Così il Vangelo di oggi ci viene in aiuto: l’approfondimento e la radicalizzazione della legge operate da Gesù tendono a toccare sul vivo il nostro cuore, a far sì che la sua Parola vi penetri sempre più a fondo e venga a liberarlo. Intende, Gesù, togliere gli ostacoli, prevalentemente interiori, che ci impediscono di seguirlo in pienezza.
Così il “non ucciderai” (v. 21) entra nella profondità dei nostri sentimenti ostili e collerici verso le persone con cui viviamo. L’esteriorità del rito deve cedere il passo al primato della relazione: può essere interrotto per cercare la riconciliazione con il fratello (v.23-24). E siamo invitati a riconoscere il vantaggio di un patteggiamento, fatto di tatto, pazienza e diplomazia, verso i nostri nemici, soprattutto interiori, consapevoli che non si debellano con la violenza (v 25-26).
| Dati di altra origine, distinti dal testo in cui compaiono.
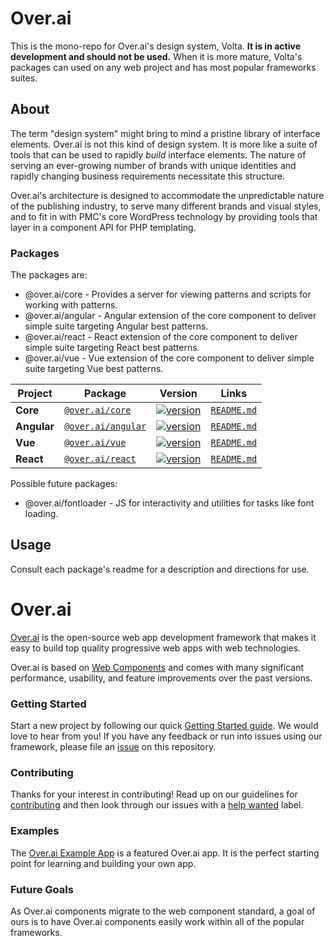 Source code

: # Over.ai

This is the mono-repo for Over.ai's design system, Volta. **It is in active development and should not be used.** When it is more mature, Volta's packages can used on any web project and has most popular frameworks suites.

## About

The term "design system" might bring to mind a pristine library of interface elements. Over.ai is not this kind of design system. It is more like a suite of tools that can be used to rapidly _build_ interface elements. The nature of serving an ever-growing number of brands with unique identities and rapidly changing business requirements necessitate this structure.

Over.ai's architecture is designed to accommodate the unpredictable nature of the publishing industry, to serve many different brands and visual styles, and to fit in with PMC's core WordPress technology by providing tools that layer in a component API for PHP templating.

### Packages

The packages are:

* @over.ai/core - Provides a server for viewing patterns and scripts for working with patterns.
* @over.ai/angular - Angular extension of the core component to deliver simple suite targeting Angular best patterns.
* @over.ai/react - React extension of the core component to deliver simple suite targeting React best patterns.
* @over.ai/vue - Vue extension of the core component to deliver simple suite targeting Vue best patterns.

| Project | Package | Version | Links |
| ------- | ------- | ------- |:-----:|
| **Core** | [`@over.ai/core`](https://www.npmjs.com/package/@over.ai/core) | [![version](https://img.shields.io/npm/v/@over.ai/core/latest.svg)](https://www.npmjs.com/package/@over.ai/core) | [`README.md`](core/README.md)
| **Angular** | [`@over.ai/angular`](https://www.npmjs.com/package/@over.ai/angular) | [![version](https://img.shields.io/npm/v/@over.ai/angular/latest.svg)](https://www.npmjs.com/package/@over.ai/angular) | [`README.md`](angular/README.md)
| **Vue** | [`@over.ai/vue`](https://www.npmjs.com/package/@over.ai/vue) | [![version](https://img.shields.io/npm/v/@over.ai/vue/latest.svg)](https://www.npmjs.com/package/@over.ai/vue) | [`README.md`](vue/README.md)
| **React** | [`@over.ai/react`](https://www.npmjs.com/package/@over.ai/react) | [![version](https://img.shields.io/npm/v/@over.ai/react/latest.svg)](https://www.npmjs.com/package/@over.ai/react) | [`README.md`](packages/react/README.md)

Possible future packages:

* @over.ai/fontloader - JS for interactivity and utilities for tasks like font loading. 

## Usage

Consult each package's readme for a description and directions for use.


# Over.ai

[Over.ai](https://over.ai/) is the open-source web app development framework that makes it easy to
build top quality progressive web apps with web technologies.

Over.ai is based on [Web Components](https://www.webcomponents.org/introduction) and comes with many significant performance, usability, and feature improvements over the past versions.


### Getting Started

Start a new project by following our quick [Getting Started guide](https://naughty-williams-443748.netlify.com/).
We would love to hear from you! If you have any feedback or run into issues using our framework, please file
an [issue](https://github.com/iamplus-sensiya/components-over-ai/issues/new) on this repository.


### Contributing

Thanks for your interest in contributing! Read up on our guidelines for
[contributing](https://github.com/over.ai-team/over.ai/blob/master/.github/CONTRIBUTING.md)
and then look through our issues with a [help wanted](https://github.com/over.ai-team/over.ai/issues?q=is%3Aopen+is%3Aissue+label%3A%22help+wanted%22)
label.


### Examples

The [Over.ai Example App](https://naughty-williams-443748.netlify.com/) is a featured Over.ai app.
It is the perfect starting point for learning and building your own app.


### Future Goals

As Over.ai components migrate to the web component standard, a goal of ours is to have Over.ai components easily work within all of the popular frameworks.
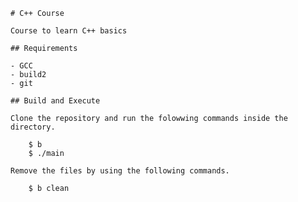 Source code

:     # C++ Course

    Course to learn C++ basics

    ## Requirements

    - GCC
    - build2
    - git

    ## Build and Execute

    Clone the repository and run the folowwing commands inside the directory.

        $ b
        $ ./main

    Remove the files by using the following commands.

        $ b clean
Come adulterio (v. 27) viene letto ogni desiderio che consapevolmente violi, spezzi o deteriori un legame d’amore, il quale per essere vero necessita di oblatività e pazienza.
L’attenzione ai sentimenti, la raccomandazione alla vigilanza sul cuore che comanda mani e occhi (v. 29-30) è, ancora una volta, il segno di come sia importante conoscere i nostri moti interiori per accoglierli con pace, senza doverli seguire o esserne sopraffatti.
Il parlare dell’uomo (v. 33-37) infine, dev’essere talmente vero e consapevole, proveniente da un cuore autentico, provato nella relazione, da non aver bisogno di giuramenti che ne attestino la genuinità.
Ecco perché nella relazione che ci costituisce nel profondo e quindi anche nella preghiera, che, infine, è uno stile di vita totalmente relazionato, è fondamentale il conoscere se stessi, il proprio cuore. Santa Teresa di Gesù sostiene, per esperienza personale, che la conoscenza di sé è condizione e cammino di preghiera, cioè è sia presupposta, sia favorita dalla relazione di amicizia con Dio.
«La conoscenza di sé e dei propri peccati è il pane che in questo cammino dell’orazione si deve mangiare con tutti i cibi, anche con i più delicati, e senza di esso non ci si può sostenere.» (V 13, 15).